The seller uses the most suitable packaging method for the type of articles produced, typically pallets with protective film for mechanical pieces. Any damages or shortages occurring during transport must be reported solely to and charged to the carrier. If, contrary to the above, the seller undertakes the transportation burden, it reserves the right to choose the most convenient means of transportation. It is always the buyer’s responsibility to assert claims against the carrier and inform the seller (within 8 days of receiving the goods) of any shortages, damages, delays, etc.


ART.7 – Payment

Payments and any other amounts due to the seller are valid only if made in the agreed manner and timeframe. Any delay or irregularity in payment gives the seller the right, upon simple notice, to suspend supplies or terminate the ongoing contract, even if unrelated to the payments in question, as well as the right to compensation for any damages. In any case, the seller is entitled to charge late payment interest, without the need for formal notice, at the rate in force as provided by Legislative Decree 9 October 2002, no. 231.


ART.8 – Warranty

The seller guarantees the conformity of the supplied products, understood as correspondence in quantity, quality, type, and material to what is established in the offer. The warranty for defects is limited to material or manufacturing defects attributable to the seller, excluding design defects, which are the buyer’s sole responsibility. The warranty has a duration of twelve months, starting from the delivery date indicated on the accompanying delivery document. Warranty repairs or replacements do not initiate a new warranty period.

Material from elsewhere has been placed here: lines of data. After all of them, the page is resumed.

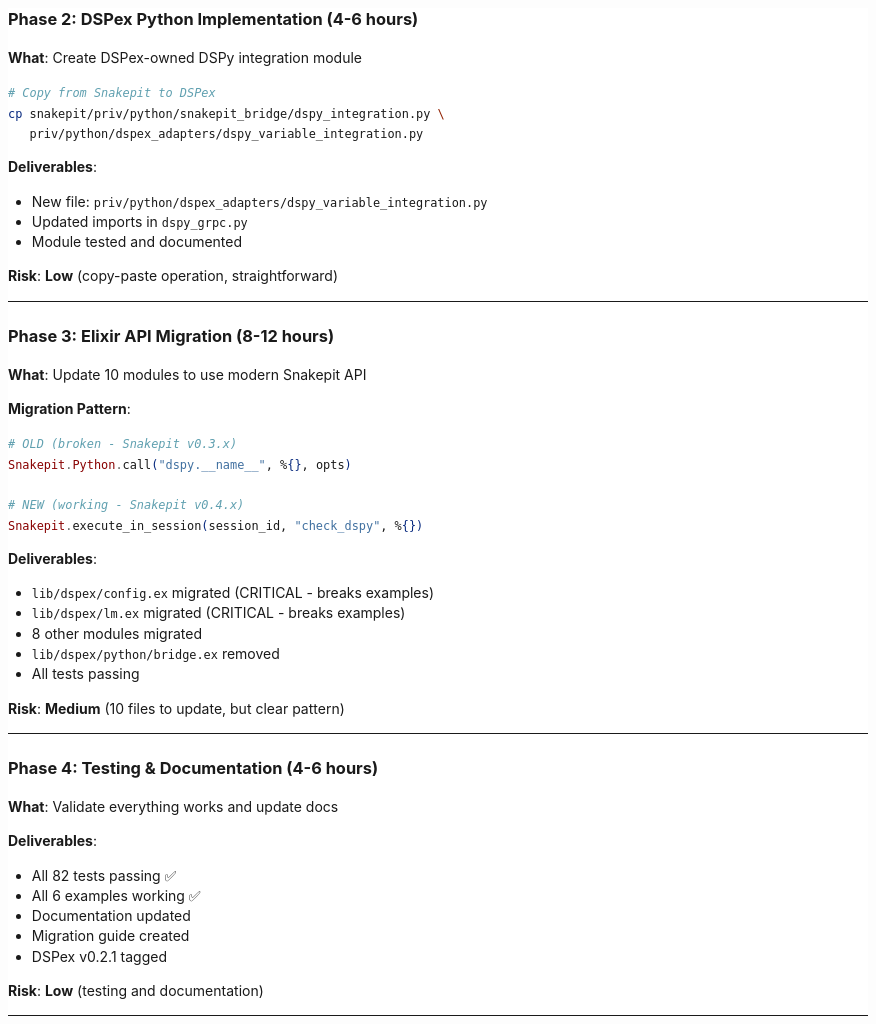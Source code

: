 
### Phase 2: DSPex Python Implementation (4-6 hours)

**What**: Create DSPex-owned DSPy integration module

```bash
# Copy from Snakepit to DSPex
cp snakepit/priv/python/snakepit_bridge/dspy_integration.py \
   priv/python/dspex_adapters/dspy_variable_integration.py
```

**Deliverables**:
- New file: `priv/python/dspex_adapters/dspy_variable_integration.py`
- Updated imports in `dspy_grpc.py`
- Module tested and documented

**Risk**: **Low** (copy-paste operation, straightforward)

---

### Phase 3: Elixir API Migration (8-12 hours)

**What**: Update 10 modules to use modern Snakepit API

**Migration Pattern**:
```elixir
# OLD (broken - Snakepit v0.3.x)
Snakepit.Python.call("dspy.__name__", %{}, opts)

# NEW (working - Snakepit v0.4.x)
Snakepit.execute_in_session(session_id, "check_dspy", %{})
```

**Deliverables**:
- `lib/dspex/config.ex` migrated (CRITICAL - breaks examples)
- `lib/dspex/lm.ex` migrated (CRITICAL - breaks examples)
- 8 other modules migrated
- `lib/dspex/python/bridge.ex` removed
- All tests passing

**Risk**: **Medium** (10 files to update, but clear pattern)

---

### Phase 4: Testing & Documentation (4-6 hours)

**What**: Validate everything works and update docs

**Deliverables**:
- All 82 tests passing ✅
- All 6 examples working ✅
- Documentation updated
- Migration guide created
- DSPex v0.2.1 tagged

**Risk**: **Low** (testing and documentation)

---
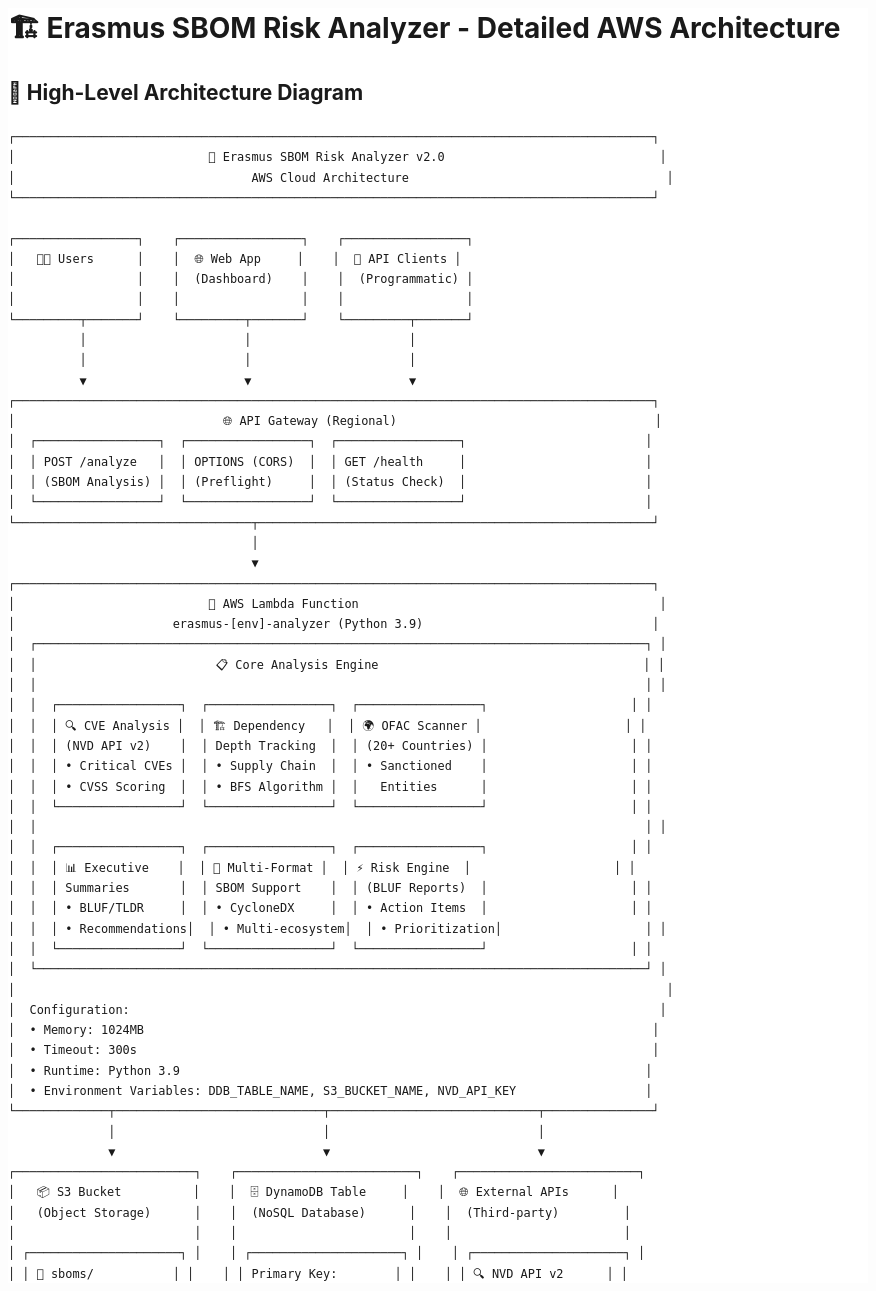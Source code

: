 # 🏗️ Erasmus SBOM Risk Analyzer - Detailed AWS Architecture

## 📐 High-Level Architecture Diagram

```
┌─────────────────────────────────────────────────────────────────────────────────────────┐
│                           🧠 Erasmus SBOM Risk Analyzer v2.0                              │
│                                 AWS Cloud Architecture                                    │
└─────────────────────────────────────────────────────────────────────────────────────────┘

┌─────────────────┐    ┌─────────────────┐    ┌─────────────────┐
│   👨‍💻 Users      │    │  🌐 Web App     │    │  📱 API Clients │
│                 │    │  (Dashboard)    │    │  (Programmatic) │
│                 │    │                 │    │                 │
└─────────┬───────┘    └─────────┬───────┘    └─────────┬───────┘
          │                      │                      │
          │                      │                      │
          ▼                      ▼                      ▼
┌─────────────────────────────────────────────────────────────────────────────────────────┐
│                             🌐 API Gateway (Regional)                                    │
│  ┌─────────────────┐  ┌─────────────────┐  ┌─────────────────┐                         │
│  │ POST /analyze   │  │ OPTIONS (CORS)  │  │ GET /health     │                         │
│  │ (SBOM Analysis) │  │ (Preflight)     │  │ (Status Check)  │                         │
│  └─────────────────┘  └─────────────────┘  └─────────────────┘                         │
└─────────────────────────────────┬───────────────────────────────────────────────────────┘
                                  │
                                  ▼
┌─────────────────────────────────────────────────────────────────────────────────────────┐
│                           🚀 AWS Lambda Function                                          │
│                      erasmus-[env]-analyzer (Python 3.9)                                │
│  ┌─────────────────────────────────────────────────────────────────────────────────────┐ │
│  │                         📋 Core Analysis Engine                                     │ │
│  │                                                                                     │ │
│  │  ┌─────────────────┐  ┌─────────────────┐  ┌─────────────────┐                    │ │
│  │  │ 🔍 CVE Analysis │  │ 🏗️ Dependency   │  │ 🌍 OFAC Scanner │                    │ │
│  │  │ (NVD API v2)    │  │ Depth Tracking  │  │ (20+ Countries) │                    │ │
│  │  │ • Critical CVEs │  │ • Supply Chain  │  │ • Sanctioned    │                    │ │
│  │  │ • CVSS Scoring  │  │ • BFS Algorithm │  │   Entities      │                    │ │
│  │  └─────────────────┘  └─────────────────┘  └─────────────────┘                    │ │
│  │                                                                                     │ │
│  │  ┌─────────────────┐  ┌─────────────────┐  ┌─────────────────┐                    │ │
│  │  │ 📊 Executive    │  │ 🔗 Multi-Format │  │ ⚡ Risk Engine  │                    │ │
│  │  │ Summaries       │  │ SBOM Support    │  │ (BLUF Reports)  │                    │ │
│  │  │ • BLUF/TLDR     │  │ • CycloneDX     │  │ • Action Items  │                    │ │
│  │  │ • Recommendations│  │ • Multi-ecosystem│  │ • Prioritization│                    │ │
│  │  └─────────────────┘  └─────────────────┘  └─────────────────┘                    │ │
│  └─────────────────────────────────────────────────────────────────────────────────────┘ │
│                                                                                           │
│  Configuration:                                                                          │
│  • Memory: 1024MB                                                                       │
│  • Timeout: 300s                                                                        │
│  • Runtime: Python 3.9                                                                 │
│  • Environment Variables: DDB_TABLE_NAME, S3_BUCKET_NAME, NVD_API_KEY                  │
└─────────────┬─────────────────────────────┬─────────────────────────────┬───────────────┘
              │                             │                             │
              ▼                             ▼                             ▼
┌─────────────────────────┐    ┌─────────────────────────┐    ┌─────────────────────────┐
│   📦 S3 Bucket          │    │  🗄️ DynamoDB Table     │    │  🌐 External APIs      │
│   (Object Storage)      │    │  (NoSQL Database)      │    │  (Third-party)         │
│                         │    │                        │    │                        │
│ ┌─────────────────────┐ │    │ ┌─────────────────────┐ │    │ ┌─────────────────────┐ │
│ │ 📁 sboms/           │ │    │ │ Primary Key:        │ │    │ │ 🔍 NVD API v2      │ │
```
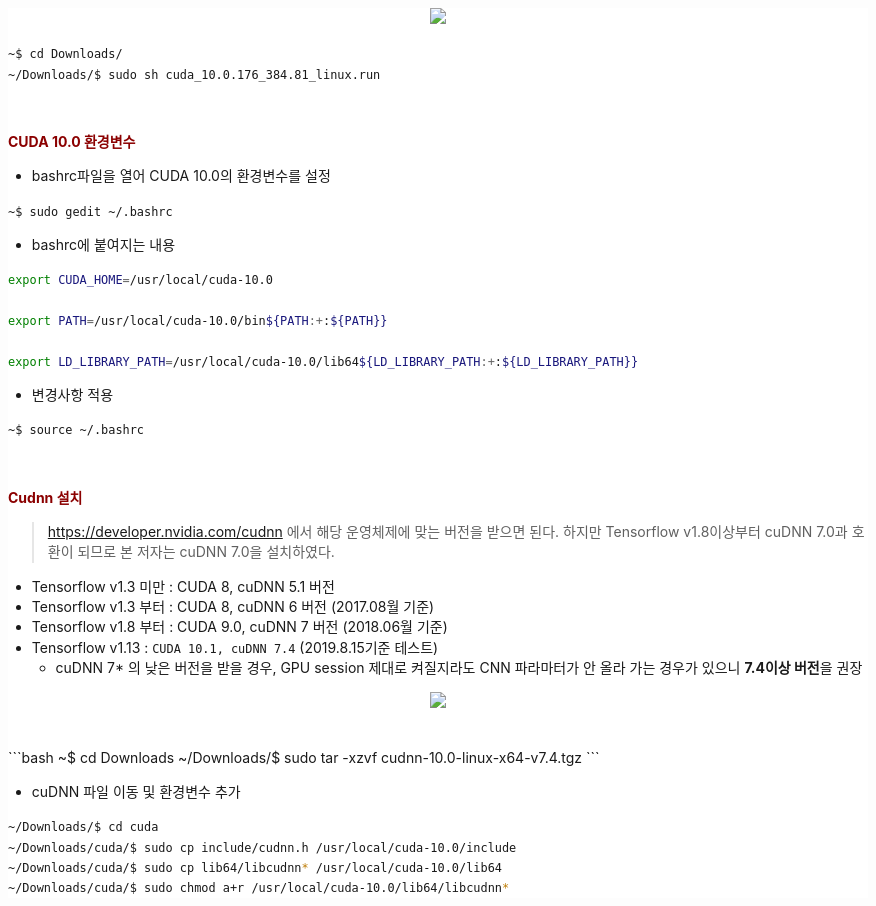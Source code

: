 <p align="center"><img width="500" height="auto" src="https://i.imgur.com/vjpPBHE.png"></p>

```bash
~$ cd Downloads/
~/Downloads/$ sudo sh cuda_10.0.176_384.81_linux.run
```
<br>

**<span style='color:DarkRed'>CUDA 10.0 환경변수</span>**

- bashrc파일을 열어 CUDA 10.0의 환경변수를 설정

```bash
~$ sudo gedit ~/.bashrc
```

- bashrc에 붙여지는 내용

```bash
export CUDA_HOME=/usr/local/cuda-10.0

export PATH=/usr/local/cuda-10.0/bin${PATH:+:${PATH}}

export LD_LIBRARY_PATH=/usr/local/cuda-10.0/lib64${LD_LIBRARY_PATH:+:${LD_LIBRARY_PATH}}
```

- 변경사항 적용

```bash
~$ source ~/.bashrc
```

<br>

**<span style='color:DarkRed'>Cudnn 설치</span>**

> https://developer.nvidia.com/cudnn 에서 해당 운영체제에 맞는 버전을 받으면 된다. 하지만 Tensorflow v1.8이상부터 cuDNN 7.0과 호환이 되므로 본 저자는 cuDNN 7.0을 설치하였다.
- Tensorflow v1.3 미만 : CUDA 8, cuDNN 5.1 버전
- Tensorflow v1.3 부터 : CUDA 8, cuDNN 6 버전 (2017.08월 기준)
- Tensorflow v1.8 부터 : CUDA 9.0, cuDNN 7 버전 (2018.06월 기준)
- Tensorflow v1.13 : ```CUDA 10.1, cuDNN 7.4``` (2019.8.15기준 테스트) 
	- cuDNN 7* 의 낮은 버전을 받을 경우, GPU session 제대로 켜질지라도 CNN 파라마터가 안 올라 가는 경우가 있으니 **7.4이상 버전**을 권장 

<p align="center"><img width="700" height="auto" src="https://i.imgur.com/0lVV0Ws.png"></p>

<br>
```bash
~$ cd Downloads
~/Downloads/$ sudo tar -xzvf cudnn-10.0-linux-x64-v7.4.tgz
```

- cuDNN 파일 이동 및 환경변수 추가

```bash
~/Downloads/$ cd cuda
~/Downloads/cuda/$ sudo cp include/cudnn.h /usr/local/cuda-10.0/include
~/Downloads/cuda/$ sudo cp lib64/libcudnn* /usr/local/cuda-10.0/lib64
~/Downloads/cuda/$ sudo chmod a+r /usr/local/cuda-10.0/lib64/libcudnn*
```
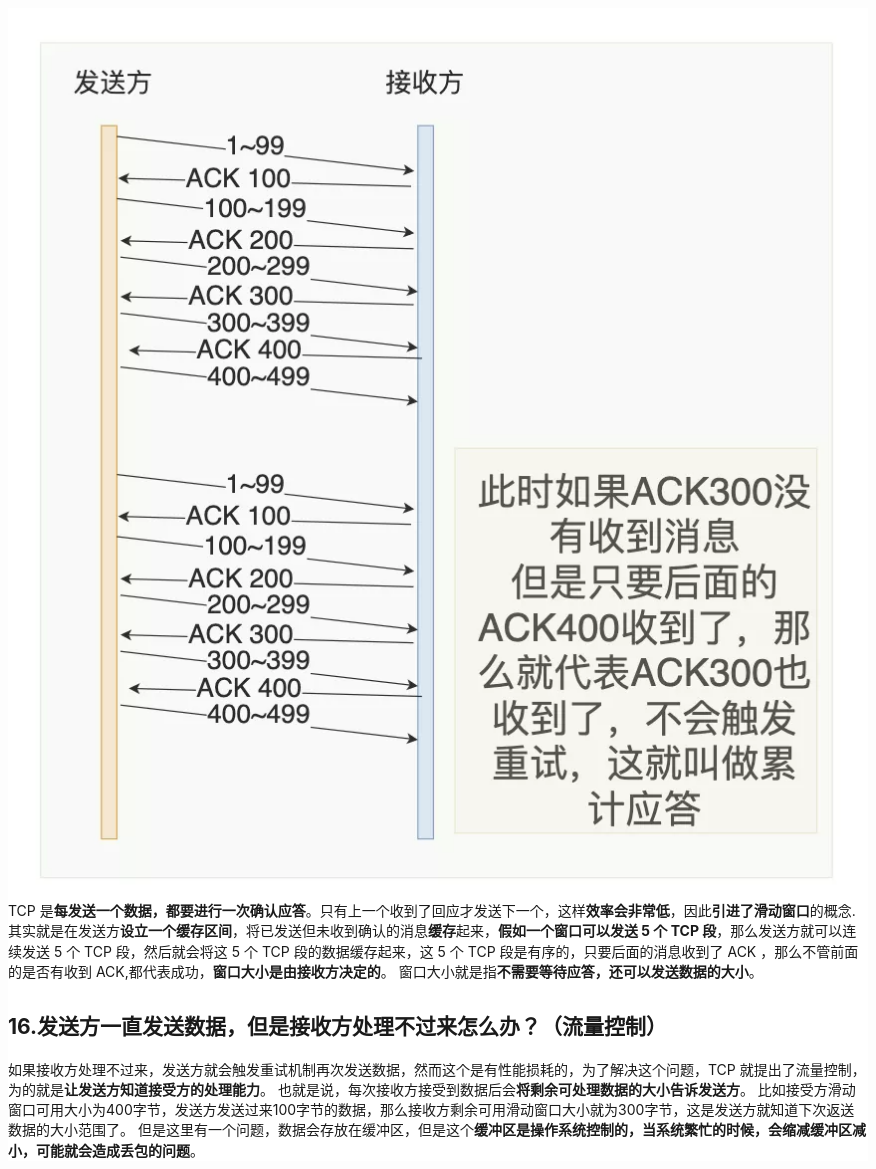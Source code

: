 ![img](《面试八股文》之网络19卷.assets/wps37C8.tmp.png) 
TCP 是**每发送⼀个数据，都要进⾏⼀次确认应答**。只有上一个收到了回应才发送下一个，这样**效率会非常低**，因此**引进了滑动窗口**的概念.
其实就是在发送方**设立一个缓存区间**，将已发送但未收到确认的消息**缓存**起来，**假如一个窗口可以发送 5 个 TCP 段**，那么发送方就可以连续发送 5 个 TCP 段，然后就会将这 5 个 TCP 段的数据缓存起来，这 5 个 TCP 段是有序的，只要后面的消息收到了 ACK ，那么不管前面的是否有收到 ACK,都代表成功，**窗⼝⼤⼩是由接收方决定的**。
窗⼝⼤⼩就是指**不需要等待应答，还可以发送数据的大小**。
## **16.发送方一直发送数据，但是接收方处理不过来怎么办？（流量控制）**
如果接收方处理不过来，发送方就会触发重试机制再次发送数据，然而这个是有性能损耗的，为了解决这个问题，TCP 就提出了流量控制，为的就是**让发送方知道接受方的处理能力**。
也就是说，每次接收方接受到数据后会**将剩余可处理数据的大小告诉发送方**。
比如接受方滑动窗口可用大小为400字节，发送方发送过来100字节的数据，那么接收方剩余可用滑动窗口大小就为300字节，这是发送方就知道下次返送数据的大小范围了。
但是这里有一个问题，数据会存放在缓冲区，但是这个**缓冲区是操作系统控制的，当系统繁忙的时候，会缩减缓冲区减小，可能就会造成丢包的问题**。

ART.9 – Returns and claims

Upon arrival of the goods, the buyer is obligated to verify the conformity of the products and the absence of defects. The buyer must report any visible defects or non-conformities in quantity, quality, or defects immediately upon receipt of the goods, and, in any case, no later than 15 days from that moment to avoid forfeiture. Hidden defects or non-conformities (i.e., those not identifiable based on the legally required inspection and the previous point) must be reported by the buyer, within 15 days of discovery, to avoid forfeiture. Returns of goods for any reason are not accepted unless previously authorized by the seller, who commits to replacing parts considered defective.


ART.10 – Liability

The seller disclaims all liability for any damages, material and immaterial, caused by the product as a result of:

  • a) improper use, storage, and maintenance of the product;
  • b) alteration and tampering with the product not expressly authorized by the seller, non-compliance of the product, even if conforming to the contracted technical specifications, with the intended use;
  • c) responsibilities voluntarily assumed by the buyer towards the end user and not directly arising from the law;
  • d) regulations issued after the product’s circulation;
  • e) normal degradation, obsolescence, and wear of the product;
  • f) adverse events and claims not promptly communicated to the manufacturer.

Loss of market value is also excluded.


ART.11 – Retention of title

In cases where payment must be made, in whole or in part, after delivery, the products delivered remain the property of the seller until the complete payment of the price.


ART.12 – Interpretation – amendments – invalid clauses

Any attachments or preambles are considered an integral part of the contracts to which they refer. The partial or total invalidity of a clause does not entail the invalidity of the entire contract.


ART.13 – Jurisdiction

For any dispute related or otherwise connected to the contracts covered by these general conditions, the jurisdiction of the seller is exclusively competent.